Sylvia Plath’s journal writings were first published as The Journals of Sylvia Plath in 1982, almost twenty years after the publication of Ariel, the poetry collection which made her name. In his introduction to this volume Ted Hughes, who edited the journals with Frances McCullough, presents them very much as the writing of the Ariel poet. In particular he emphasises the authenticity of the “self” presented in these journals:
Ariel and the associated later poems give us the voice of that self. They are the proof that it arrived. All her other writings, except these journals, are the waste product of its gestation…
A real self, as we know, is a rare thing. The direct speech of a real self is rarer still… When a real self finds language, and manages to speak, it is surely a dazzling event – as Ariel was. (Journals, 1982, xiv)
Many readers of the 1982 edition, however, felt that their access to “the direct speech of [Plath’s] real self” was marred by the amount of editorial intervention, particularly the cuts made to the text which reduced it to approximately one third of the original manuscript material. Reviewing The Journals shortly after its publication, Marni Jackson wrote, “What are really annoying are the long editorial shadows that fall over these pages” (Wagner, 305); more dramatically, Peter Davidson declared that the ellipses that indicate omissions “stud the text like angry scars” (Davidson), while Stephen Gould Axelrod called the editing a “scandal” (Wagner, 315). Most scandalous was the revelation in the introduction to the Journals that Hughes had “lost” one of the two last journals Plath wrote, and destroyed the other – “like a Jew in Nazi Germany” in Axelrod’s inflammatory terms (Wagner, 313) – so that no journal material exists for the period from late 1959 until her death in February 1963.

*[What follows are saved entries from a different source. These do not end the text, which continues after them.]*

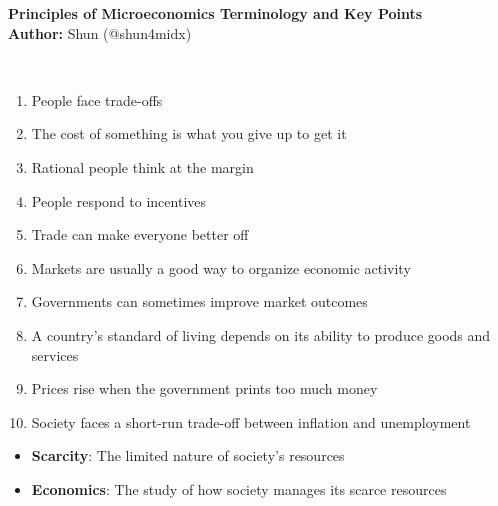 \documentclass[12pt,a4paper]{article}
\begin{document}
\begin{center}
  {\Large \bf Principles of Microeconomics Terminology and Key Points}\\[8pt]
  \textbf{Author:} Shun (@shun4midx)
\end{center}


\noindent {} \\
\begin{enumerate}
    \item People face trade-offs
    \item The cost of something is what you give up to get it
    \item Rational people think at the margin
    \item People respond to incentives
    
    \medskip
    \hspace{-\leftmargin}\noindent{}
    \medskip
    \item Trade can make everyone better off
    \item Markets are usually a good way to organize economic activity
    \item Governments can sometimes improve market outcomes
    
    \medskip
    \hspace{-\leftmargin}\noindent{}
    \medskip
    \item A country's standard of living depends on its ability to produce goods and services
    \item Prices rise when the government prints too much money
    \item Society faces a short-run trade-off between inflation and unemployment
\end{enumerate}

\begin{itemize}
    \item \textbf{Scarcity}: The limited nature of society's resources
    \item \textbf{Economics}: The study of how society manages its scarce resources
\end{itemize}
\end{document}

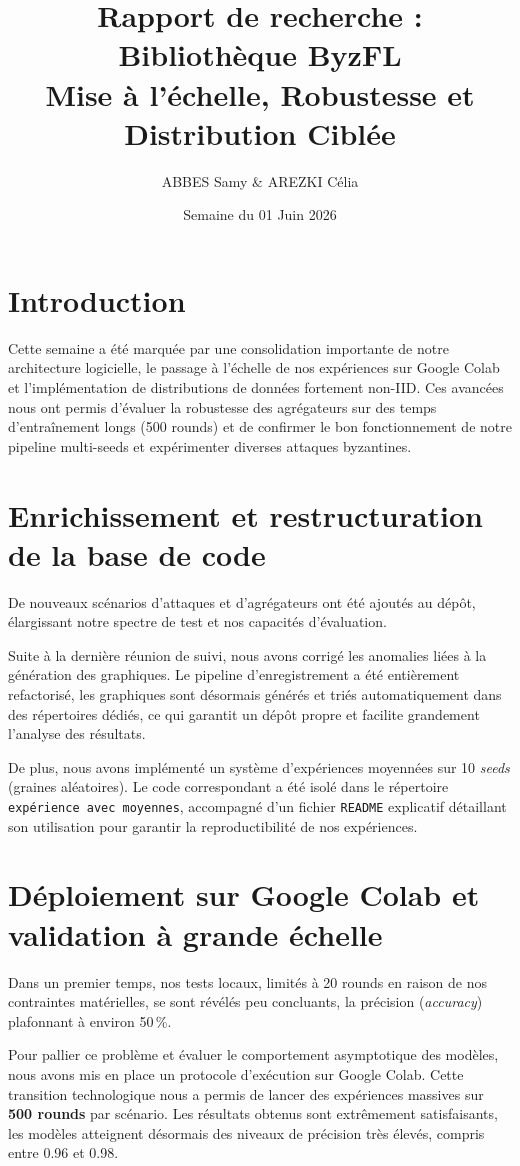 \documentclass[11pt, a4paper]{article}
\title{\textbf{Rapport de recherche : Bibliothèque ByzFL} \\ \large Mise à l'échelle, Robustesse et Distribution Ciblée}
\author{ABBES Samy \& AREZKI Célia}
\date{Semaine du 01 Juin 2026}
\begin{document}
\maketitle

\section{Introduction}
Cette semaine a été marquée par une consolidation importante de notre architecture logicielle, le passage à l'échelle de nos expériences sur Google Colab et l'implémentation de distributions de données fortement non-IID. Ces avancées nous ont permis d'évaluer la robustesse des agrégateurs sur des temps d'entraînement longs (500 rounds) et de confirmer le bon fonctionnement de notre pipeline multi-seeds et expérimenter diverses attaques byzantines.

\section{Enrichissement et restructuration de la base de code}
De nouveaux scénarios d'attaques et d'agrégateurs ont été ajoutés au dépôt, élargissant notre spectre de test et nos capacités d'évaluation. 

Suite à la dernière réunion de suivi, nous avons corrigé les anomalies liées à la génération des graphiques. Le pipeline d'enregistrement a été entièrement refactorisé, les graphiques sont désormais générés et triés automatiquement dans des répertoires dédiés, ce qui garantit un dépôt propre et facilite grandement l'analyse des résultats. 

De plus, nous avons implémenté un système d'expériences moyennées sur 10 \textit{seeds} (graines aléatoires). Le code correspondant a été isolé dans le répertoire \texttt{expérience avec moyennes}, accompagné d'un fichier \texttt{README} explicatif détaillant son utilisation pour garantir la reproductibilité de nos expériences.

\section{Déploiement sur Google Colab et validation à grande échelle}
Dans un premier temps, nos tests locaux, limités à 20 rounds en raison de nos contraintes matérielles, se sont révélés peu concluants, la précision (\textit{accuracy}) plafonnant à environ 50\,\%. 

Pour pallier ce problème et évaluer le comportement asymptotique des modèles, nous avons mis en place un protocole d'exécution sur Google Colab. Cette transition technologique nous a permis de lancer des expériences massives sur \textbf{500 rounds} par scénario. Les résultats obtenus sont extrêmement satisfaisants, les modèles atteignent désormais des niveaux de précision très élevés, compris entre 0.96 et 0.98.
\end{document}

In 2000, a new edition of the diaries edited by Karen V. Kukil was published as The Journals of Sylvia Plath 1950-1962 in the UK, and The Unexpurgated Journals of Sylvia Plath in the US. The two missing journals remain missing, but the omitted passages are restored along with sections from Plath’s journals that had been kept sealed from scholarship until Hughes made them available in 1998. Yet, almost twenty years after the initial outcry over the ellipses that seemed to so discredit the 1982 edition, the publication of this new edition was received as a less dazzling event than might have been expected. By now, much archival research had already been done to fill in the gaps left by the editing of the 1982 edition, most notably by Jacqueline Rose who had identified a consistent pattern of omissions of material relating to politics, sexuality, Plath’s own intense and frequent happiness, and her interest in and commitment to popular fiction and commercial publishing (The Haunting of Sylvia Plath, 1995). If, as Tim Kendall suggested in his review of the 2000 edition, readers would be “hoping for scandalous new revelations”, they were likely to be disappointed. In fact, many reviewers revelled in this disappointment. A Washington Post review summed the whole volume up as just another “thousand pages of Plath’s self-incriminating testimony”, while a Daily Telegraph review saw the new edition of the Journals as presenting once again the same image of Plath as a “tortured specimen preserved in her bell jar… forever young, forever anguished, forever betrayed by her man”. Even worse, according to a Times Literary Supplement editorial, its publication would no doubt set off another “Sylvia Plath week” in which “festivities dwell on her self-hatred and self-pity”, this being, according to the editorial, “the dominant tone” of the Journals.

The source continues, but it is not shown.